BY: PHILIP R. REILLY, MD, ID
Dr. Reilly is CEO of Interleukin Genetics, Inc., Waltham, MA. This article is adapted from a talk given at the 85th annual Catholic Health Assembly, June 11-14, 2000, San Francisco. Videotapes of this presentation are available from CHA; call 314-253-3458.
Recent Genetic Advances Will Have Far-Reaching Implications for Catholic Health Care
In June 2000, scientists gathered in Washington to announce they had completed the first survey of the entire human genome and had roughly established the sequence of approximately three billion genetic letters that make up the code of our genes. This achievement has profound implications that will take us a long time to understand. This discovery, at least for me, is deepening the mystery of what it means to be human, not simplifying it.
But what is the nature of this Human Genome Project milestone? What are the near-term, mid-term, and long-term implications? Most importantly, how will Catholic health care address these potential ethical dilemmas?
Cancer Treatment In the next five years, we will see major advances in identifying persons at risk for certain cancers. These advances have already begun with both breast and colon cancer. Cancer, in many respects, is a genetic disease. Cancer is created by a series of genetic errors in the somatic cells of our body. Researchers at Johns Hopkins have shown that colon cancer is the result of five to seven different genetic errors that shut down certain protective mechanisms; when they've all failed over 50 to 60 years as cells divide, the result can be a form of cancer. Cancer happens because of changes in the DNA molecule, although environmental agents cause many of those changes.
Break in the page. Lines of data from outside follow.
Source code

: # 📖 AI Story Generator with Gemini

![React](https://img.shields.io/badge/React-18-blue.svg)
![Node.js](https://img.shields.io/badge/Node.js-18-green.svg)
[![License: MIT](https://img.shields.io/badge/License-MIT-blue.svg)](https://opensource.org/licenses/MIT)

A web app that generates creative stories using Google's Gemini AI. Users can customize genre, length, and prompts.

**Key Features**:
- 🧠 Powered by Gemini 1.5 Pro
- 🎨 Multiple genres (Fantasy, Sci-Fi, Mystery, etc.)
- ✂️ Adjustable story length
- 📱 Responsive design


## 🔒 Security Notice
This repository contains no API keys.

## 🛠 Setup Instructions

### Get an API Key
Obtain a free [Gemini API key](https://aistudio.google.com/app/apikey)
Heart Disease Even though the major risk factors for heart disease are high cholesterol, high blood pressure, a sedentary lifestyle, diabetes, and family history, half the people in the United States who die of heart disease this year will have normal cholesterol and normal blood pressure, exercise regularly, and not have diabetes. Obviously other things need to be learned about heart disease, and many of the risk factors will likely turn out to be genetic. One risk factor won't explain 10 percent or 20 percent of this risk — the answer will be several smaller risk factors. We will need very powerful tools, which are being developed, in the area of bioinformatics to crunch all these risk numbers and create a profile. Many problems will be associated with assessing those risks. In a way, the genetic physician of the near future will be somewhat like a meteorologist — right most of the time, but not completely certain about the risks and outcomes.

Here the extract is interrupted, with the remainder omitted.